Problem requirements:
With both ends included, transcribe exactly the records below from their first line to the line that contains "Definition at line 367 of file rsa.\+h.".

Source records:
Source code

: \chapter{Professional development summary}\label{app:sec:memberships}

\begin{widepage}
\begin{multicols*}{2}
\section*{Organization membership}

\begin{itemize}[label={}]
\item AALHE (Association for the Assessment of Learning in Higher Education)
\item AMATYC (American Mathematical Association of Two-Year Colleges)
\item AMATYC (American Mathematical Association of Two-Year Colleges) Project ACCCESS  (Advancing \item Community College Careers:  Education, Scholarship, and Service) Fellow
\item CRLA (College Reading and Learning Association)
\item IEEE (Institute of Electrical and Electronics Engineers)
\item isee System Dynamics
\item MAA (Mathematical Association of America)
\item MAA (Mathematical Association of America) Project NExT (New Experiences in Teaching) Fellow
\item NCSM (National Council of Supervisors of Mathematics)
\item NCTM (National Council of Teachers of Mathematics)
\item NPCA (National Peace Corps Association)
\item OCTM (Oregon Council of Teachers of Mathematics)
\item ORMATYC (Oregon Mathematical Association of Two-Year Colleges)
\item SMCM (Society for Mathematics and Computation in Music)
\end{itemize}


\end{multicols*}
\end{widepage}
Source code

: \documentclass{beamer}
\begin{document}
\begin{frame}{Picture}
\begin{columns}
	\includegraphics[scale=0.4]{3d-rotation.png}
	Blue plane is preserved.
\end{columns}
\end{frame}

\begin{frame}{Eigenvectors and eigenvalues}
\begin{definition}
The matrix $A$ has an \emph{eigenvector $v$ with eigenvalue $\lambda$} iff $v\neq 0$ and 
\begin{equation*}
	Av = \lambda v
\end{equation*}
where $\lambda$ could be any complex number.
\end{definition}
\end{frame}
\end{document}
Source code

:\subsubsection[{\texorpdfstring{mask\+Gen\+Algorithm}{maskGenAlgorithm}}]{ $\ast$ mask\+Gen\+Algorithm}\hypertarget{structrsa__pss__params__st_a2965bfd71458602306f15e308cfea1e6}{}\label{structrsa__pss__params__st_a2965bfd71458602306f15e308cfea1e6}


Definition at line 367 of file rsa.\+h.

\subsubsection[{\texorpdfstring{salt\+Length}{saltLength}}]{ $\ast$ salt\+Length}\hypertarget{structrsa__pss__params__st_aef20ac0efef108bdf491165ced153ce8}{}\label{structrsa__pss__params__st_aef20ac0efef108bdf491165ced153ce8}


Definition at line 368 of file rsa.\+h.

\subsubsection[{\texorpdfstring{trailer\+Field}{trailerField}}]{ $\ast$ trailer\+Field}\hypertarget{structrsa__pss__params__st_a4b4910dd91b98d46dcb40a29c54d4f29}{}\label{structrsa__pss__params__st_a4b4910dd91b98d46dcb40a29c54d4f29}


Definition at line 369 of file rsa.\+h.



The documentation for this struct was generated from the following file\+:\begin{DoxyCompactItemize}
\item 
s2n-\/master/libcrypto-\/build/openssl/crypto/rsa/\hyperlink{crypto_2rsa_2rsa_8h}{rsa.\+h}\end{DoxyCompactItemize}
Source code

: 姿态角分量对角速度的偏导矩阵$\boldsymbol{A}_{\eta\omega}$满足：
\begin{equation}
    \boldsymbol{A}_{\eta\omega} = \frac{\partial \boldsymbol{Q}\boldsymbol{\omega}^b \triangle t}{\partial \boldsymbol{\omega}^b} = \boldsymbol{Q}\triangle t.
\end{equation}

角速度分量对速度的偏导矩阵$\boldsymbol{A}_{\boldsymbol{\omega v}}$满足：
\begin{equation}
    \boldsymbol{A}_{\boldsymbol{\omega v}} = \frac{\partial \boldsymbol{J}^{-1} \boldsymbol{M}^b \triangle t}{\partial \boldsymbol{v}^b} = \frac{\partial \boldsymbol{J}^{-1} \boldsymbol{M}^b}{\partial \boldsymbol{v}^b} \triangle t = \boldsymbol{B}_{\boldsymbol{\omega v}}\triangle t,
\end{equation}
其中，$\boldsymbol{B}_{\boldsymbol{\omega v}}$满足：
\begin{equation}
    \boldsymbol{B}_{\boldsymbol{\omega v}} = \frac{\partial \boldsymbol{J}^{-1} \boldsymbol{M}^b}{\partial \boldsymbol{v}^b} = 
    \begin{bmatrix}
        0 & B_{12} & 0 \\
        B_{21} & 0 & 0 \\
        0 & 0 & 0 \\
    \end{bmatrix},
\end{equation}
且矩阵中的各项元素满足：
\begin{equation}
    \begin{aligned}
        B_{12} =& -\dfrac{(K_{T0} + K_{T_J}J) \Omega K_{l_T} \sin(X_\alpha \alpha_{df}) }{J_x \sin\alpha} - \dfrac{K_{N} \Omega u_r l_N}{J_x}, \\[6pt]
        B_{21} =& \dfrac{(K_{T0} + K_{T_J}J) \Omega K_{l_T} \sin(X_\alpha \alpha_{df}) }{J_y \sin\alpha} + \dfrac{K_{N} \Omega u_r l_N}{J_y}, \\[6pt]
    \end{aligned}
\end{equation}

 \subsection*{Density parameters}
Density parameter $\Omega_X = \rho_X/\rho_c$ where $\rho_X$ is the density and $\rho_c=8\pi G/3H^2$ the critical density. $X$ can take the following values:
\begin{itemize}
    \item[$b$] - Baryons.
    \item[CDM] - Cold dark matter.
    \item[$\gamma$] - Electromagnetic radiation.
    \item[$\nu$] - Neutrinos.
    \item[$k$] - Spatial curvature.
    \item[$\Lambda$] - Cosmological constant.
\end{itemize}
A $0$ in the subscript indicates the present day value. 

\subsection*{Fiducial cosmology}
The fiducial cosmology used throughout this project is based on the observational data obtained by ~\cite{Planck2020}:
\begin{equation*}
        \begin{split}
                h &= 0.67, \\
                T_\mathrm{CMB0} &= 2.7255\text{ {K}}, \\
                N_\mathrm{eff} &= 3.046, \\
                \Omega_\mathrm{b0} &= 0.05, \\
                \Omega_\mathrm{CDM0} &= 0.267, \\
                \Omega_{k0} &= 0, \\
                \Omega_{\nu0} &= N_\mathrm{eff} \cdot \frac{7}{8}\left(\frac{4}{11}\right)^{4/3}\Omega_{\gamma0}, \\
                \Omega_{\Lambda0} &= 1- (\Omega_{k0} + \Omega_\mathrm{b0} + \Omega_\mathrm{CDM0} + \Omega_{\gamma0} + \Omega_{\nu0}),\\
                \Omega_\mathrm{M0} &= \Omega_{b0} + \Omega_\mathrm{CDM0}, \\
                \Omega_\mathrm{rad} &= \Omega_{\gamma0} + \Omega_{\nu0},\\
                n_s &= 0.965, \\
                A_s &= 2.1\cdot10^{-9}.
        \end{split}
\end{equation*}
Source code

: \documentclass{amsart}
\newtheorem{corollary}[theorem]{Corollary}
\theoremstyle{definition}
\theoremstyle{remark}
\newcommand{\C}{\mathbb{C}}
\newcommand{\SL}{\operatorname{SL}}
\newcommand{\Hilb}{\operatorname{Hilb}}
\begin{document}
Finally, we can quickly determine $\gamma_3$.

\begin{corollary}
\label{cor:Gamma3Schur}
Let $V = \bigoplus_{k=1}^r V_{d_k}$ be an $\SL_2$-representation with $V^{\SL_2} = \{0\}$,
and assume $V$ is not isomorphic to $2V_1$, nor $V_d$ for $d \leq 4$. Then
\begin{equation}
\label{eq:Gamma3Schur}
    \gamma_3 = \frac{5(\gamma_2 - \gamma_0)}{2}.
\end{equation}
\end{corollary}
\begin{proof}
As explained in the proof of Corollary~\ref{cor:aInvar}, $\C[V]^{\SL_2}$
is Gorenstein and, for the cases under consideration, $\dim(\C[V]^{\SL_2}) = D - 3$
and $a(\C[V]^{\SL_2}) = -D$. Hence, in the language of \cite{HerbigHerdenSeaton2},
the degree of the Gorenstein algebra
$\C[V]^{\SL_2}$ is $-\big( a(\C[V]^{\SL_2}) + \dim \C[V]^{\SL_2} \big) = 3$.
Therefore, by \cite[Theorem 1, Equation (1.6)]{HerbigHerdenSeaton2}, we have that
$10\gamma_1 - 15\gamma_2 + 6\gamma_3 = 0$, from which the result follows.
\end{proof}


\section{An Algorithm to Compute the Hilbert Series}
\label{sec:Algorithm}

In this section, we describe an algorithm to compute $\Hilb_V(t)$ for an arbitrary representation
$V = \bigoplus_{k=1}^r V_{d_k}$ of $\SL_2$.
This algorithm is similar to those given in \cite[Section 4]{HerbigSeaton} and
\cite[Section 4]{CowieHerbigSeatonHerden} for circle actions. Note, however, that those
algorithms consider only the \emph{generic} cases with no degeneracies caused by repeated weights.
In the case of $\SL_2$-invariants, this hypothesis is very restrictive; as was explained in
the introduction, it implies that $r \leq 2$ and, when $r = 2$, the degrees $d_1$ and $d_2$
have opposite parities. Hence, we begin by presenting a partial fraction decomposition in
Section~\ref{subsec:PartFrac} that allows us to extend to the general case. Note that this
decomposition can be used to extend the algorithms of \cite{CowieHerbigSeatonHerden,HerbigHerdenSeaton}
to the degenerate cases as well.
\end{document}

Expected output:
Source code

: \chapter{Professional development summary}\label{app:sec:memberships}

\begin{widepage}
\begin{multicols*}{2}
\section*{Organization membership}

\begin{itemize}[label={}]
\item AALHE (Association for the Assessment of Learning in Higher Education)
\item AMATYC (American Mathematical Association of Two-Year Colleges)
\item AMATYC (American Mathematical Association of Two-Year Colleges) Project ACCCESS  (Advancing \item Community College Careers:  Education, Scholarship, and Service) Fellow
\item CRLA (College Reading and Learning Association)
\item IEEE (Institute of Electrical and Electronics Engineers)
\item isee System Dynamics
\item MAA (Mathematical Association of America)
\item MAA (Mathematical Association of America) Project NExT (New Experiences in Teaching) Fellow
\item NCSM (National Council of Supervisors of Mathematics)
\item NCTM (National Council of Teachers of Mathematics)
\item NPCA (National Peace Corps Association)
\item OCTM (Oregon Council of Teachers of Mathematics)
\item ORMATYC (Oregon Mathematical Association of Two-Year Colleges)
\item SMCM (Society for Mathematics and Computation in Music)
\end{itemize}


\end{multicols*}
\end{widepage}
Source code

: \documentclass{beamer}
\begin{document}
\begin{frame}{Picture}
\begin{columns}
	\includegraphics[scale=0.4]{3d-rotation.png}
	Blue plane is preserved.
\end{columns}
\end{frame}

\begin{frame}{Eigenvectors and eigenvalues}
\begin{definition}
The matrix $A$ has an \emph{eigenvector $v$ with eigenvalue $\lambda$} iff $v\neq 0$ and 
\begin{equation*}
	Av = \lambda v
\end{equation*}
where $\lambda$ could be any complex number.
\end{definition}
\end{frame}
\end{document}
Source code

:\subsubsection[{\texorpdfstring{mask\+Gen\+Algorithm}{maskGenAlgorithm}}]{ $\ast$ mask\+Gen\+Algorithm}\hypertarget{structrsa__pss__params__st_a2965bfd71458602306f15e308cfea1e6}{}\label{structrsa__pss__params__st_a2965bfd71458602306f15e308cfea1e6}


Definition at line 367 of file rsa.\+h.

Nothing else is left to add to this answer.